To find a match, the regex engine will consume characters one by one. When a partial match begins, the engine will remember the start position so it can go back in case the following characters don’t complete the match.
- If the match is complete, the is no backtracking
- If the match isn’t complete, the engine will backtrack the string (like when you rewind an old tape) to try to find a whole match.

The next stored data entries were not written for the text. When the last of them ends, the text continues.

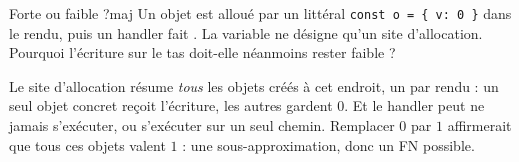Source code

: \begin{exercice}{Forte ou faible ?}{maj}
  Un objet est alloué par un littéral \texttt{const o = \{ v: 0 \}} dans le
  rendu, puis un handler fait . La variable  ne désigne
  qu'un site d'allocation. Pourquoi l'écriture sur le tas doit-elle
  néanmoins rester faible ?
\end{exercice}
\begin{solution}
  Le site d'allocation résume \emph{tous} les objets créés à cet endroit, un
  par rendu : un seul objet concret reçoit l'écriture, les autres gardent
  $0$. Et le handler peut ne jamais s'exécuter, ou s'exécuter sur un seul
  chemin. Remplacer $0$ par $1$ affirmerait que tous ces objets valent $1$ :
  une sous-approximation, donc un FN possible.
\end{solution}

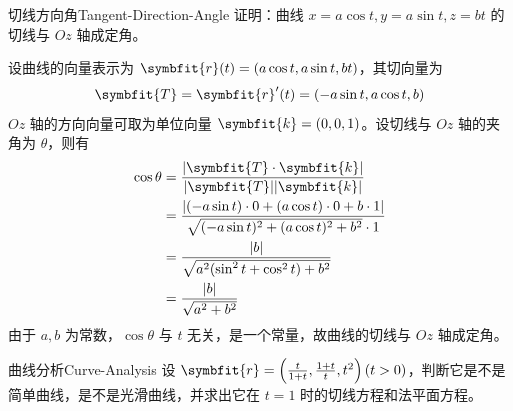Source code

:\begin{problem}{切线方向角}{Tangent-Direction-Angle}
    证明：曲线 $x = a \cos t, y = a \sin t, z = b t$ 的切线与 $Oz$ 轴成定角。
\end{problem}

\begin{myproof}
    设曲线的向量表示为 $\symbfit{r}(t) = (a \cos t, a \sin t, bt)$，其切向量为
    \begin{equation}
        \symbfit{T} = \symbfit{r}'(t) = (-a \sin t, a \cos t, b)
    \end{equation}
    $Oz$ 轴的方向向量可取为单位向量 $\symbfit{k} = (0, 0, 1)$。设切线与 $Oz$ 轴的夹角为 $\theta$，则有
    \begin{equation}
        \begin{aligned}
            \cos \theta & = \frac{|\symbfit{T} \cdot \symbfit{k}|}{|\symbfit{T}| |\symbfit{k}|}                                              \\
                        & = \frac{|(-a \sin t) \cdot 0 + (a \cos t) \cdot 0 + b \cdot 1|}{\sqrt{(-a \sin t)^2 + (a \cos t)^2 + b^2} \cdot 1} \\
                        & = \frac{|b|}{\sqrt{a^2(\sin^2 t + \cos^2 t) + b^2}}                                                                \\
                        & = \frac{|b|}{\sqrt{a^2 + b^2}}
        \end{aligned}
    \end{equation}
    由于 $a, b$ 为常数，$\cos \theta$ 与 $t$ 无关，是一个常量，故曲线的切线与 $Oz$ 轴成定角。
\end{myproof}


\begin{problem}{曲线分析}{Curve-Analysis}
    设 $\symbfit{r} = \left(\frac{t}{1+t}, \frac{1+t}{t}, t^2\right) (t > 0)$，判断它是不是简单曲线，是不是光滑曲线，并求出它在 $t = 1$ 时的切线方程和法平面方程。
\end{problem}

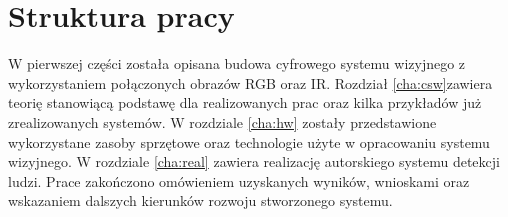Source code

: \section{Struktura pracy}

W pierwszej części została opisana budowa cyfrowego systemu wizyjnego z wykorzystaniem połączonych obrazów RGB oraz IR. 
Rozdział \ref{cha:csw}zawiera teorię stanowiącą podstawę dla realizowanych prac oraz kilka 
przykładów już zrealizowanych systemów. 
W rozdziale \ref{cha:hw} zostały przedstawione wykorzystane zasoby sprzętowe oraz technologie użyte w opracowaniu systemu wizyjnego.
W rozdziale \ref{cha:real} zawiera realizację autorskiego systemu detekcji ludzi. 
Prace zakończono omówieniem uzyskanych wyników, wnioskami oraz wskazaniem dalszych kierunków rozwoju stworzonego systemu.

For example: \d{3}[a-z]{2}
against the string abc123def
will be browsed as such:
abc123def
^ Does not match \d
abc123def
^ Does not match \d
abc123def
^ Does not match \d
abc123def
^ Does match \d (first one)
abc123def
^ Does match \d (second one)
abc123def
^ Does match \d (third one)
abc123def
^ Does match [a-z] (first one)
abc123def
^ Does match [a-z] (second one)
MATCH FOUND
Now lets change the regex to \d{2}[a-z]{2}
against the same string (abc123def
):
abc123def
^ Does not match \d
abc123def
^ Does not match \d
abc123def
^ Does not match \d
abc123def
^ Does match \d (first one)
abc123def
^ Does match \d (second one)
abc123def
^ Does not match [a-z]
abc123def
^ BACKTRACK to catch \d{2} => (23)
abc123def
^ Does match [a-z] (first one)
abc123def
^ Does match [a-z] (second one)
MATCH FOUND
Why can backtracking be a trap?
Backtracking can be caused by optional quantifiers or alternation constructs, because the regex engine will try to explore every path. If you run the regex a+b
against aaaaaaaaaaaaaa
there is no match and the engine will find it pretty fast.

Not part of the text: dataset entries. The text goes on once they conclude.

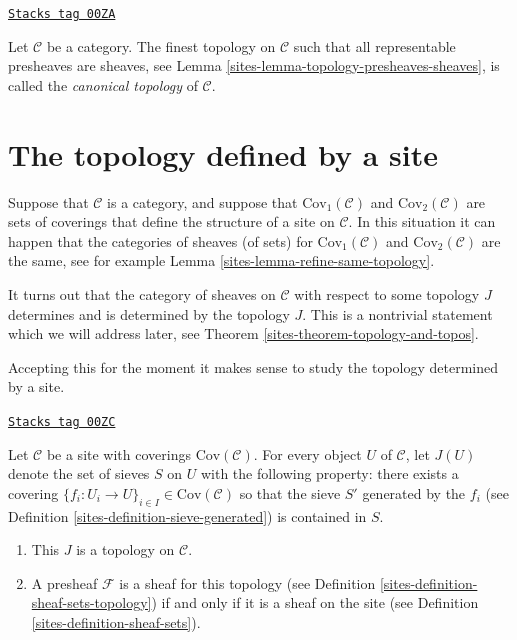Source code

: \begin{definition}
\label{sites-definition-canonical-topology}
\href{https://stacks.math.columbia.edu/tag/00ZA}{\texttt{Stacks tag 00ZA}}

Let $\mathcal{C}$ be a category.
The finest topology on $\mathcal{C}$ such that
all representable presheaves are sheaves, see
Lemma \ref{sites-lemma-topology-presheaves-sheaves},
is called the {\it canonical topology} of $\mathcal{C}$.
\end{definition}

\section{The topology defined by a site}
\label{sites-section-topology-site}
Suppose that $\mathcal{C}$ is a category, and suppose that
$\text{Cov}_1(\mathcal{C})$ and $\text{Cov}_2(\mathcal{C})$
are sets of coverings that define the structure of a site
on $\mathcal{C}$. In this situation it can happen that
the categories of sheaves (of sets) for $\text{Cov}_1(\mathcal{C})$
and $\text{Cov}_2(\mathcal{C})$ are the same, see for example
Lemma \ref{sites-lemma-refine-same-topology}.

\medskip\noindent
It turns out that the category of sheaves on $\mathcal{C}$
with respect to some topology $J$
determines and is determined by the topology $J$.
This is a nontrivial statement which we will address later,
see Theorem \ref{sites-theorem-topology-and-topos}.

\medskip\noindent
Accepting this for the moment it makes sense to study the
topology determined by a site.

\begin{lemma}
\label{sites-lemma-site-gives-topology}
\href{https://stacks.math.columbia.edu/tag/00ZC}{\texttt{Stacks tag 00ZC}}

Let $\mathcal{C}$ be a site with coverings $\text{Cov}(\mathcal{C})$.
For every object $U$ of $\mathcal{C}$, let $J(U)$ denote
the set of sieves $S$ on $U$ with the following property:
there exists a covering
$\{f_i : U_i \to U\}_{i\in I} \in \text{Cov}(\mathcal{C})$
so that the sieve $S'$ generated by the $f_i$ (see Definition
\ref{sites-definition-sieve-generated}) is contained in $S$.
\begin{enumerate}
\item This $J$ is a topology on $\mathcal{C}$.
\item A presheaf $\mathcal{F}$ is a sheaf for this topology
(see Definition \ref{sites-definition-sheaf-sets-topology})
if and only if it is a sheaf on the site (see
Definition \ref{sites-definition-sheaf-sets}).
\end{enumerate}
\end{lemma}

But if you change the regex to (aa*)+b
the number of combinations will grow pretty fast, and most (not optimized) engines will try to explore all the paths and will take an eternity to try to find a match or throw a timeout exception. This is called catastrophic backtracking.
Of course, (aa*)+b
seems a newbie error but it’s here to illustrate the point and sometimes you’ll end up with the same issue but with more complicated patterns.

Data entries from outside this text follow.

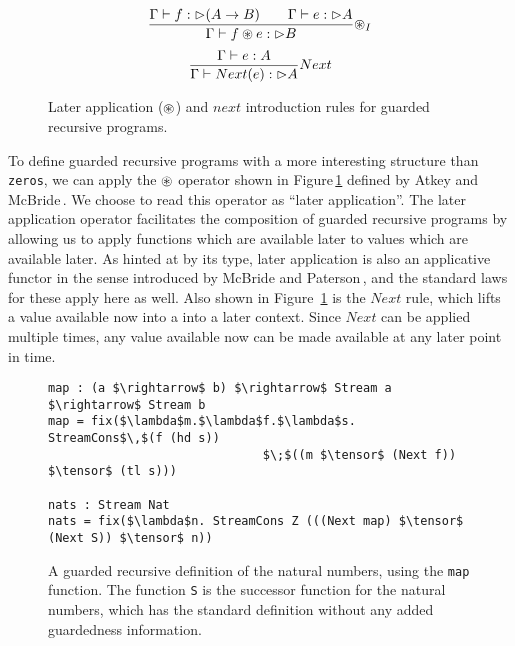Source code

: \begin{figure}
\[
\frac { \Gamma \vdash f: \rhd (A\rightarrow B)\quad \quad \Gamma \vdash e : \rhd A }{ \Gamma \vdash f \circledast e : \rhd B } { \circledast }_{ I }
\]
\[
\frac { \Gamma \vdash e:A }{ \Gamma \vdash Next(e):{ \rhd A } } Next
\]
\caption{Later application ($\circledast$) and $next$ introduction rules for guarded recursive programs.}
\label{fig:guarded_recursion_rules}
\end{figure}
To define guarded recursive programs with a more interesting structure than
\texttt{zeros}, we can apply the $\circledast$ operator shown in
Figure\,\ref{fig:guarded_recursion_rules} defined by Atkey and
McBride\,\citep{Atkey:2013}. We choose to read this operator as ``later
application''.  The later application operator facilitates the composition of
guarded recursive programs by allowing us to apply functions which are available
later to values which are available later. As hinted at by its type, later
application is also an applicative functor in the sense introduced by McBride
and Paterson\,\citep{Mcbride:2008}, and the standard laws for these apply here
as well. Also shown in Figure~\ref{fig:guarded_recursion_rules} is the $Next$
rule, which lifts a value available now into a into a later context. Since
$Next$ can be applied multiple times, any value available now can be made
available at any later point in time.


\begin{figure}
\begin{lstlisting}[mathescape]
map : (a $\rightarrow$ b) $\rightarrow$ Stream a $\rightarrow$ Stream b
map = fix($\lambda$m.$\lambda$f.$\lambda$s. StreamCons$\,$(f (hd s)) 
                              $\;$((m $\tensor$ (Next f)) $\tensor$ (tl s)))

nats : Stream Nat
nats = fix($\lambda$n. StreamCons Z (((Next map) $\tensor$ (Next S)) $\tensor$ n))
\end{lstlisting}
%
\caption{A guarded recursive definition of the natural numbers, using the \texttt{map} function. The function \texttt{S} is the successor function for the natural numbers, which has the standard definition without any added guardedness information.}
\label{fig:guarded_recursion_nats}
\end{figure}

A more extreme case of catastrophic backtracking occurs with the regex (x+x+)+y
(you’ve probably seen it before here and here), which needs exponential time to figure out that a string that contains x
s and nothing else (e.g xxxxxxxxxxxxxxxxxxxx
) don’t match it.
How to avoid it?
Be as specific as possible, reduce as much as possible the possible paths. Note that some regex matchers are not vulnerable to backtracking, such as those included in awk
or grep
because they are based on Thompson NFA.